Book Review – The Savior’s Sister by Jenna Moreci

Rating: 4/5 Stars

I was given an eARC of this novel by the author in exchange for an honest review. This review will be spoiler-free for this book, but includes spoilers for The Savior’s Champion.

Full disclosure: I am on Jenna’s street team again for this book. Like last time, this hasn’t affected my review.

Right off the bat, I want to say that I really enjoyed this book! In fact, in some ways I liked it even more than The Savior’s Champion. I preferred Leila’s point of view to Tobias’s, I thought the writing in this book was better overall, and the political intrigue really hooked me in a way the challenges in book one didn’t always manage to do.
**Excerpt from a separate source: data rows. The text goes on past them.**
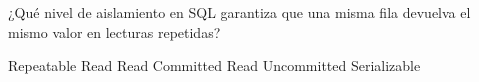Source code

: \question[1] ¿Qué nivel de aislamiento en SQL garantiza que una misma fila devuelva el mismo valor en lecturas repetidas?
\begin{choices}
\CorrectChoice Repeatable Read
\choice Read Committed
\choice Read Uncommitted
\choice Serializable
\end{choices}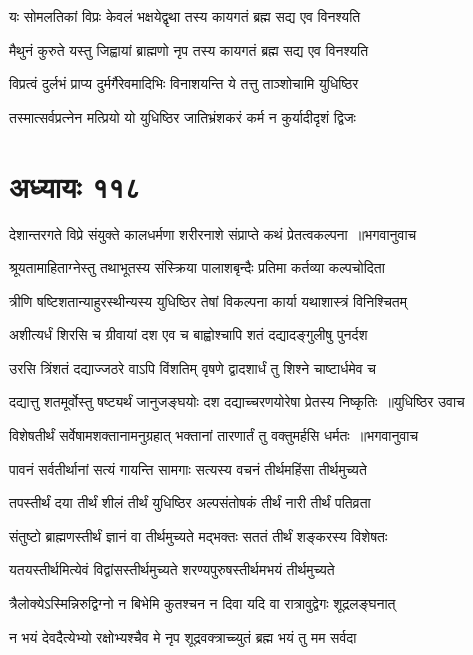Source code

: \twolineshloka
{यः सोमलतिकां विप्रः केवलं भक्षयेद्वृथा}
{तस्य कायगतं ब्रह्म सद्य एव विनश्यति}


\twolineshloka
{मैथुनं कुरुते यस्तु जिह्वायां ब्राह्मणो नृप}
{तस्य कायगतं ब्रह्म सद्य एव विनश्यति}


\twolineshloka
{विप्रत्वं दुर्लभं प्राप्य दुर्मर्गैरेवमादिभिः}
{विनाशयन्ति ये तत्तु ताञ्शोचामि युधिष्ठिर}


\twolineshloka
{तस्मात्सर्वप्रत्नेन मत्प्रियो यो युधिष्ठिर}
{जातिभ्रंशकरं कर्म न कुर्यादीदृशं द्विजः}


\chapter{अध्यायः ११८}
\threelineshloka
{देशान्तरगते विप्रे संयुक्ते कालधर्मणा}
{शरीरनाशे संप्राप्ते कथं प्रेतत्वकल्पना ॥भगवानुवाच}
{}


\twolineshloka
{श्रूयतामाहिताग्नेस्तु तथाभूतस्य संस्क्रिया}
{पालाशबृन्दैः प्रतिमा कर्तव्या कल्पचोदिता}


\twolineshloka
{त्रीणि षष्टिशतान्याहुरस्थीन्यस्य युधिष्ठिर}
{तेषां विकल्पना कार्या यथाशास्त्रं विनिश्चितम्}


\twolineshloka
{अशीत्यर्धं शिरसि च ग्रीवायां दश एव च}
{बाह्वोश्चापि शतं दद्यादङ्गुलीषु पुनर्दश}


\twolineshloka
{उरसि त्रिंशतं दद्याज्जठरे वाऽपि विंशतिम्}
{वृषणे द्वादशार्धं तु शिश्ने चाष्टार्धमेव च}


\threelineshloka
{दद्यात्तु शतमूर्वोस्तु षष्ट्यर्थं जानुजङ्घयोः}
{दश दद्याच्चरणयोरेषा प्रेतस्य निष्कृतिः ॥युधिष्ठिर उवाच}
{}


\threelineshloka
{विशेषतीर्थं सर्वेषामशक्तानामनुग्रहात्}
{भक्तानां तारणार्तं तु वक्तुमर्हसि धर्मतः ॥भगवानुवाच}
{}


\twolineshloka
{पावनं सर्वतीर्थानां सत्यं गायन्ति सामगाः}
{सत्यस्य वचनं तीर्थमहिंसा तीर्थमुच्यते}


\twolineshloka
{तपस्तीर्थं दया तीर्थं शीलं तीर्थं युधिष्ठिर}
{अल्पसंतोषकं तीर्थं नारी तीर्थं पतिव्रता}


\twolineshloka
{संतुष्टो ब्राह्मणस्तीर्थं ज्ञानं वा तीर्थमुच्यते}
{मद्भक्तः सततं तीर्थं शङ्करस्य विशेषतः}


\twolineshloka
{यतयस्तीर्थमित्येवं विद्वांसस्तीर्थमुच्यते}
{शरण्यपुरुषस्तीर्थमभयं तीर्थमुच्यते}


\twolineshloka
{त्रैलोक्येऽस्मिन्निरुद्विग्नो न बिभेमि कुतश्चन}
{न दिवा यदि वा रात्रावुद्वेगः शूद्रलङ्घनात्}


\twolineshloka
{न भयं देवदैत्येभ्यो रक्षोभ्यश्चैव मे नृप}
{शूद्रवक्त्राच्च्युतं ब्रह्म भयं तु मम सर्वदा}


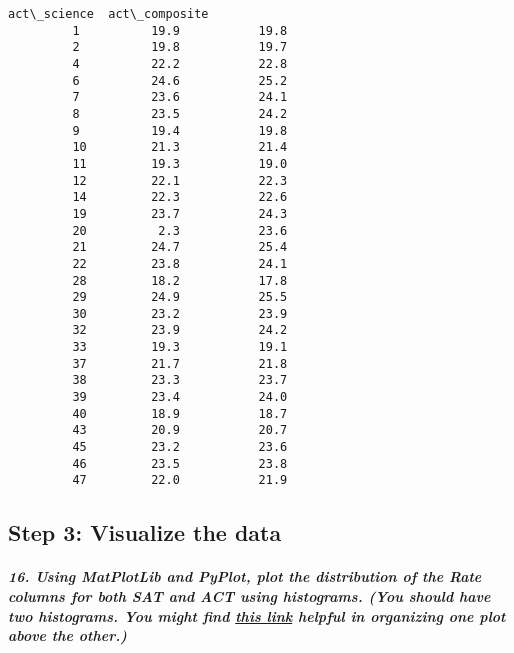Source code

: \documentclass[11pt]{article}
\begin{document}
\begin{Verbatim}[commandchars=\\\{\}]
             act\_science  act\_composite  
         1          19.9           19.8  
         2          19.8           19.7  
         4          22.2           22.8  
         6          24.6           25.2  
         7          23.6           24.1  
         8          23.5           24.2  
         9          19.4           19.8  
         10         21.3           21.4  
         11         19.3           19.0  
         12         22.1           22.3  
         14         22.3           22.6  
         19         23.7           24.3  
         20          2.3           23.6  
         21         24.7           25.4  
         22         23.8           24.1  
         28         18.2           17.8  
         29         24.9           25.5  
         30         23.2           23.9  
         32         23.9           24.2  
         33         19.3           19.1  
         37         21.7           21.8  
         38         23.3           23.7  
         39         23.4           24.0  
         40         18.9           18.7  
         43         20.9           20.7  
         45         23.2           23.6  
         46         23.5           23.8  
         47         22.0           21.9  
\end{Verbatim}
            
    \subsection{Step 3: Visualize the data}\label{step-3-visualize-the-data}

    \subparagraph{\texorpdfstring{16. Using MatPlotLib and PyPlot, plot the
distribution of the Rate columns for both SAT and ACT using histograms.
(You should have two histograms. You might find
\href{https://matplotlib.org/users/pyplot_tutorial.html\#working-with-multiple-figures-and-axes}{this
link} helpful in organizing one plot above the
other.)}{16. Using MatPlotLib and PyPlot, plot the distribution of the Rate columns for both SAT and ACT using histograms. (You should have two histograms. You might find this link helpful in organizing one plot above the other.)}}\label{using-matplotlib-and-pyplot-plot-the-distribution-of-the-rate-columns-for-both-sat-and-act-using-histograms.-you-should-have-two-histograms.-you-might-find-this-link-helpful-in-organizing-one-plot-above-the-other.}
\end{document}
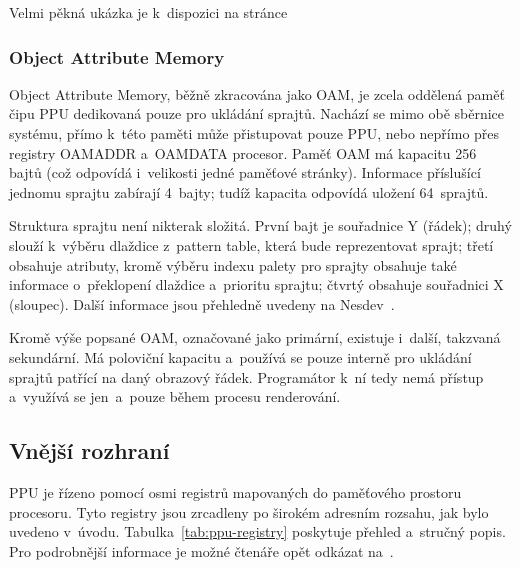 Velmi pěkná ukázka je k~dispozici na stránce~\cite{Nesdev:attribute-table}

\subsubsection{Object Attribute Memory}
\label{sec:ppu-oam}
Object Attribute Memory, běžně zkracována jako OAM, je zcela oddělená paměť čipu PPU dedikovaná pouze pro ukládání sprajtů. Nachází se mimo obě sběrnice systému, přímo k~této paměti může přistupovat pouze PPU, nebo nepřímo přes registry OAMADDR a~OAMDATA procesor. Paměť OAM má kapacitu 256 bajtů (což odpovídá i~velikosti jedné paměťové stránky). Informace příslušící jednomu sprajtu zabírají 4~bajty; tudíž kapacita odpovídá uložení 64~sprajtů.

Struktura sprajtu není nikterak složitá. První bajt je souřadnice Y (řádek); druhý slouží k~výběru dlaždice z~pattern table, která bude reprezentovat sprajt; třetí obsahuje atributy, kromě výběru indexu palety pro sprajty obsahuje také informace o~překlopení dlaždice a~prioritu sprajtu; čtvrtý obsahuje souřadnici X (sloupec). Další informace jsou přehledně uvedeny na Nesdev~\cite{Nesdev:oam}.

\begin{note}
	Kromě výše popsané OAM, označované jako primární, existuje i~další, takzvaná sekundární. Má poloviční kapacitu a~používá se pouze interně pro ukládání sprajtů patřící na daný obrazový řádek. Programátor k~ní tedy nemá přístup a~využívá se jen~a~pouze během procesu renderování.
\end{note}

\subsection{Vnější rozhraní}
\label{sec:ppu-cpu-io}
PPU je řízeno pomocí osmi registrů mapovaných do paměťového prostoru procesoru. Tyto registry jsou zrcadleny po širokém adresním rozsahu, jak bylo uvedeno v~úvodu. Tabulka~\ref{tab:ppu-registry} poskytuje přehled a~stručný popis. Pro podrobnější informace je možné čtenáře opět odkázat na~\cite{Nesdev:ppu-registers}.

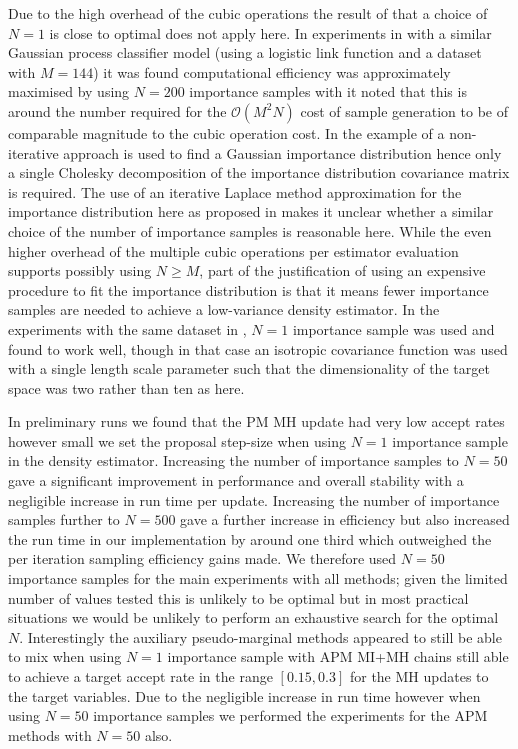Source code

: Due to the high overhead of the cubic operations the result of \citep{sherlock2016pseudo} that a choice of $N=1$ is close to optimal does not apply here. In experiments in \citep{sherlock2016pseudo} with a similar Gaussian process classifier model (using a logistic link function and a dataset with $M=144$) it was found computational efficiency was approximately maximised by using $N=200$ importance samples with it noted that this is around the number required for the $\mathcal{O}(M^2 N)$ cost of sample generation to be of comparable magnitude to the cubic operation cost. In the example of \citep{sherlock2016pseudo} a non-iterative approach is used to find a Gaussian importance distribution hence only a single Cholesky decomposition of the importance distribution covariance matrix is required. The use of an iterative Laplace method approximation for the importance distribution here as proposed in \citep{filippone2014pseudo} makes it unclear whether a similar choice of the number of importance samples is reasonable here. While the even higher overhead of the multiple cubic operations per estimator evaluation supports possibly using $N \geq M$, part of the justification of using an expensive procedure to fit the importance distribution is that it means fewer importance samples are needed to achieve a low-variance density estimator. In the experiments with the same dataset in \citep{filippone2014pseudo}, $N=1$ importance sample was used and found to work well, though in that case an isotropic covariance function was used with a single length scale parameter such that the dimensionality of the target space was two rather than ten as here.

In preliminary runs we found that the \ac{PM} \ac{MH} update had very low accept rates however small we set the proposal step-size when using $N=1$ importance sample in the density estimator. Increasing the number of importance samples to $N=50$ gave a significant improvement in performance and overall stability with a negligible increase in run time per update. Increasing the number of importance samples further to $N=500$ gave a further increase in efficiency but also increased the run time in our implementation by around one third which outweighed the per iteration sampling efficiency gains made. We therefore used $N=50$ importance samples for the main experiments with all methods; given the limited number of values tested this is unlikely to be optimal but in most practical situations we would be unlikely to perform an exhaustive search for the optimal $N$. Interestingly the auxiliary pseudo-marginal methods appeared to still be able to mix when using $N=1$ importance sample with \ac{APM} \ac{MI}+\ac{MH} chains still able to achieve a target accept rate in the range $[0.15,0.3]$ for the \ac{MH} updates to the target variables. Due to the negligible increase in run time however when using $N=50$ importance samples we performed the experiments for the \ac{APM} methods with $N=50$ also.

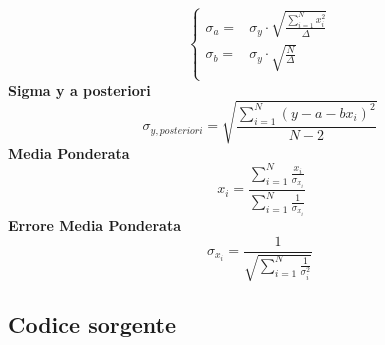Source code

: \documentclass[a4paper,11pt,oneside]{article}
\begin{document}
\begin{equation*}
    \begin{cases}
    \sigma_{a}=&\sigma_{y}\cdot\sqrt{\frac{\sum_{i=1}^{N}{x_{i}^{2}}}{\Delta}} \\
    \sigma_{b}=&\sigma_y\cdot \sqrt{\frac{N}{\Delta }}\\
    \end{cases}
\end{equation*}
\textbf{Sigma y a posteriori}
\begin{equation*}
    \sigma_{y, posteriori}=\sqrt{\frac{\sum_{i=1}^{N}(y-a-bx_{i})^{2}}{N-2}}\label{eq:y_posteriori}
\end{equation*}
\textbf{Media Ponderata}
\begin{equation*}\
    x_i=\frac{\sum_{i=1}^{N}\frac{x_i}{\sigma_{x_i}}}{\sum_{i=1}^{N}\frac{1}{\sigma_{x_i}}} \label{eq:media_ponderata}
\end{equation*}
\textbf{Errore Media Ponderata}
\begin{equation*}
     \sigma_{x_i}=\frac{1}{\sqrt{\sum_{i=1}^{N}\frac{1}{\sigma_{i}^{2}}}}\label{eq:errore_media_pond}
\end{equation*}
\subsection{Codice sorgente}
\end{document}
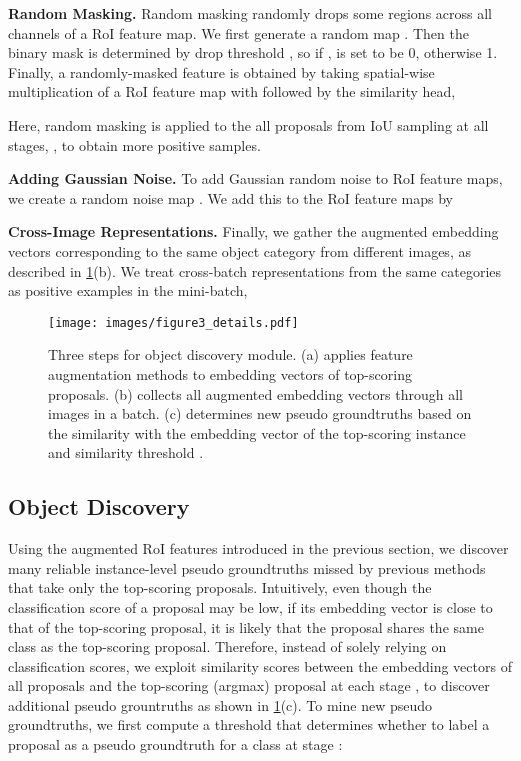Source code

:\documentclass[runningheads]{llncs}
\begin{document}
\noindent\textbf{Random Masking.}
Random masking randomly drops some regions across all channels of a RoI feature map.
We first generate a random map .
Then the binary mask  is determined by drop threshold , so if ,  is set to be 0, otherwise 1.
Finally, a randomly-masked feature is obtained by taking spatial-wise multiplication of a RoI feature map  with  followed by the similarity head,

Here, random masking is applied to the all proposals from IoU sampling at all stages, , to obtain more positive samples.

\noindent\textbf{Adding Gaussian Noise.}
To add Gaussian random noise to RoI feature maps, we create a random noise map .
We add this to the RoI feature maps  by




\noindent\textbf{Cross-Image Representations.}
Finally, we gather the augmented embedding vectors corresponding to the same object category from different images, as described in \cref{fig:figure3_details}(b).
We treat cross-batch representations from the same categories as positive examples in the mini-batch,



\begin{figure}[t!]
\centering
\texttt{[image: images/figure3\_details.pdf]}
\caption{Three steps for object discovery module.
(a) applies feature augmentation methods to embedding vectors of top-scoring proposals.
(b) collects all augmented embedding vectors through all images in a batch.
(c) determines new pseudo groundtruths based on the similarity with the embedding vector of the top-scoring instance  and similarity threshold .}
\label{fig:figure3_details}
\end{figure}

\subsection{Object Discovery}
Using the augmented RoI features introduced in the previous section, we discover many reliable instance-level pseudo groundtruths missed by previous methods that take only the top-scoring proposals.
Intuitively, even though the classification score of a proposal may be low, if its embedding vector is close to that of the top-scoring proposal, it is likely that the proposal shares the same class as the top-scoring proposal.
Therefore, instead of solely relying on classification scores, we exploit similarity scores between the embedding vectors of all proposals and the top-scoring (argmax) proposal at each stage , to discover additional pseudo grountruths as shown in \cref{fig:figure3_details}(c).
To mine new pseudo groundtruths, we first compute a threshold  that determines whether to label a proposal as a pseudo groundtruth for a class  at stage :
\end{document}
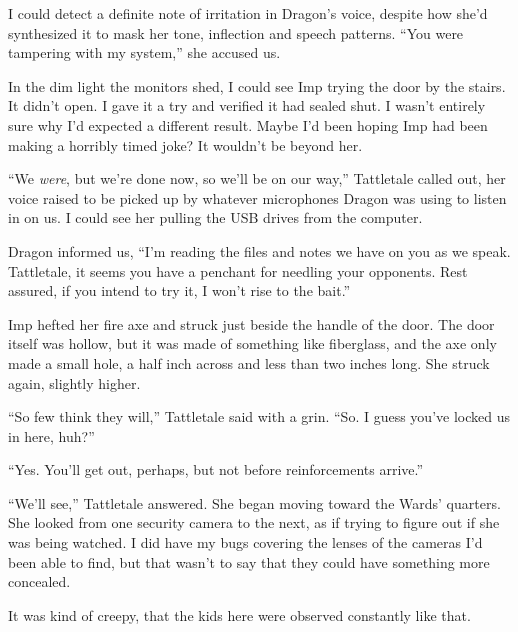 





I could detect a definite note of irritation in Dragon's voice, despite how she'd synthesized it to mask her tone, inflection and speech patterns.  ``You were tampering with my system,'' she accused us.



In the dim light the monitors shed, I could see Imp trying the door by the stairs.  It didn't open.  I gave it a try and verified it had sealed shut.  I wasn't entirely sure why I'd expected a different result.  Maybe I'd been hoping Imp had been making a horribly timed joke?  It wouldn't be beyond her.



``We \emph{were}, but we're done now, so we'll be on our way,'' Tattletale called out, her voice raised to be picked up by whatever microphones Dragon was using to listen in on us.  I could see her pulling the USB drives from the computer.



Dragon informed us,  ``I'm reading the files and notes we have on you as we speak.  Tattletale, it seems you have a penchant for needling your opponents.  Rest assured, if you intend to try it, I won't rise to the bait.''



Imp hefted her fire axe and struck just beside the handle of the door.  The door itself was hollow, but it was made of something like fiberglass, and the axe only made a small hole, a half inch across and less than two inches long.  She struck again, slightly higher.



``So few think they will,'' Tattletale said with a grin.  ``So.  I guess you've locked us in here, huh?''



``Yes.  You'll get out, perhaps, but not before reinforcements arrive.''



``We'll see,'' Tattletale answered.  She began moving toward the Wards' quarters.  She looked from one security camera to the next, as if trying to figure out if she was being watched.  I did have my bugs covering the lenses of the cameras I'd been able to find, but that wasn't to say that they could have something more concealed.



It was kind of creepy, that the kids here were observed constantly like that.



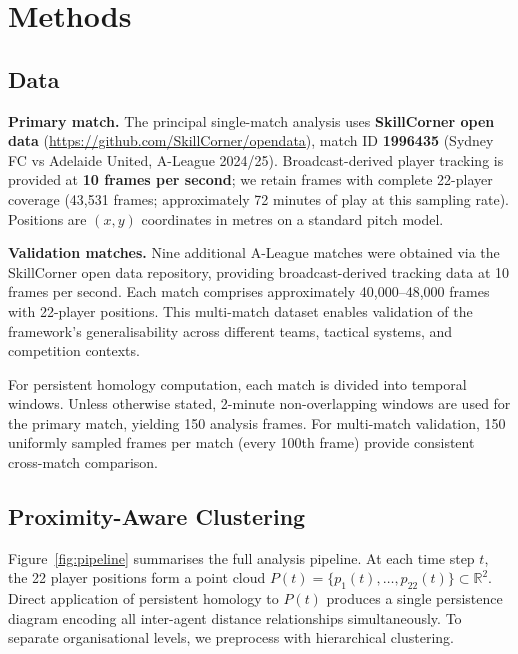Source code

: \section{Methods}
\label{sec:methods}

\subsection{Data}

\textbf{Primary match.} The principal single-match analysis uses \textbf{SkillCorner open data} (\url{https://github.com/SkillCorner/opendata}), match ID \textbf{1996435} (Sydney FC vs Adelaide United, A-League 2024/25). Broadcast-derived player tracking is provided at \textbf{10 frames per second}; we retain frames with complete 22-player coverage (43{,}531 frames; approximately 72 minutes of play at this sampling rate). Positions are $(x,y)$ coordinates in metres on a standard pitch model.

\textbf{Validation matches.} Nine additional A-League matches were obtained via the SkillCorner open data repository, providing broadcast-derived tracking data at 10 frames per second. Each match comprises approximately 40,000--48,000 frames with 22-player positions. This multi-match dataset enables validation of the framework's generalisability across different teams, tactical systems, and competition contexts.

For persistent homology computation, each match is divided into temporal windows. Unless otherwise stated, 2-minute non-overlapping windows are used for the primary match, yielding 150 analysis frames. For multi-match validation, 150 uniformly sampled frames per match (every 100th frame) provide consistent cross-match comparison.

\subsection{Proximity-Aware Clustering}

Figure~\ref{fig:pipeline} summarises the full analysis pipeline. At each time step \(t\), the 22 player positions form a point cloud \(P(t)=\{p_1(t),\ldots,p_{22}(t)\}\subset\mathbb{R}^2\). Direct application of persistent homology to \(P(t)\) produces a single persistence diagram encoding all inter-agent distance relationships simultaneously. To separate organisational levels, we preprocess with hierarchical clustering.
So, you might be wondering why I gave it a lower rating than the one I gave TSC back in 2018. To that, I have two answers.

First, I’m a more critical reader than I was back then. My review for TSC was one of the first I’d ever done, and I was still working out my rating system back then. Even still, if I read that book today, I’d likely give it a 4 or 4.5 star rating. It was a good book. But I’ll admit, I did let a few things go that I probably wouldn’t have today.

But my second reason for giving this book a lower rating is that, even though I potentially liked it more than TSC, there were some issues I had with it as a whole that stemmed directly from it being a companion novel. If this book had been the first in the series, there’s no doubt in my mind that I would’ve given it 5 stars. But we’ll get into that in a bit. First, let’s talk about the good stuff (of which there is a lot).

By far my favorite thing about this book was Leila and her POV. I love me a sassy female main character, and this girl did NOT disappoint! But she was more than just sassy. She was a total badass, and an amazing leader. It was so cool to see her in her element as the Savior, after spending the first book not knowing who she was (well, I actually did guess that twist back in the day, but still!). Also, and this might just be personal taste, but I really loved the fact that she was so inexperienced when it came to guys. It just made it fun to be in her head during her scenes with Tobias, because I could totally relate to her naivety and nervousness. It was cute!

I also thought Moreci’s writing really improved between this book and TSC. I didn’t notice any info dumping like in the first book, and just in general there was something about the way Moreci wrote in this book that really appealed to me. I don’t know if this has to do with her really nailing Leila’s voice, or just an overall improvement in writing craft, but either way, it really stood out to me.

Another great thing about this book was the plot. Since this is a companion novel, I was sincerely worried going in that the story would fall flat because I already knew what was going to happen. While this did occur a little bit (which we’ll talk about in a second), overall I found that the plot felt new. There was so much that we readers had no idea about, and I had a blast learning about all of the political scheming and what really went into keeping Leila’s identity as the Savior a secret.

However, like I said, there were some instances where rehashing the same story over again did make the plot and its pacing drag a little. The romance in particular caused a few problems for me. Though there were some scenes I was thrilled to finally see from Leila’s POV, there were also some that I really didn’t care about, and that almost bored me at times. These moments were few and far between, though, and as a whole I felt that they didn’t inhibit my enjoyment of the novel too much.

Another (slightly related) issue I had with this book came in the form of the things Moreci didn’t cover again, likely for fear of rehashing things and boring her readers. I doubt this would’ve been a problem if I’d read TSC and this novel back-to-back, but since it’s been about two years since I read the first book, I did find that certain things escaped my memory that I wished would’ve been covered again. The biggest example of this came in the form of the champions. While Moreci did make an attempt to remind the reader of who the champions were, what I felt was lacking was a connection to those champions. Even the ones Leila interacted with felt a bit flat, because they didn’t get much time or attention. A majority of the focus when it came to rounding out characters in this book went toward Tobias, Leila’s sisters, and some of Leila’s staff. But since these champions were there fighting for the right to marry Leila, even if Leila wasn’t a fan of the tournament, it would’ve been nice if she’d given at least a little more care to getting to know them.

This leads me to my final critique, which might be a bit controversial, but just remember, it’s only my opinion. Personally, I think this book could have–and should have–been merged with TSC. I know, I know. By doing this, we’d lose out on the big mystery/reveal of Leila’s true identity. But also, since I guessed that plot twist very early on in my reading of TSC, I don’t feel like I would miss it all that much. I honestly think it would’ve been worth the sacrifice, because then we could’ve gotten both Tobias’s and Leila’s POVs without having to rehash the same scenes and without missing out on character development.

However, since it’s too late to hope for that–both books are already out, after all–there’s no use dwelling on it. But I will admit, by about halfway through this novel, I caught myself mentally piecing together a Frankenstein Monster with scenes from TSC and TSS. Ah, what could have been!

Overall, though, I really did have a great time reading this book. The good far outweighed my few criticisms, and I’d for sure recommend this to anybody who’s read TSC and wants to finally understand what was going on with Leila while Tobias was kicking ass and taking names. Fans of novels with complex politics and scheming will devour this book, as well as fans of sexy forbidden romances.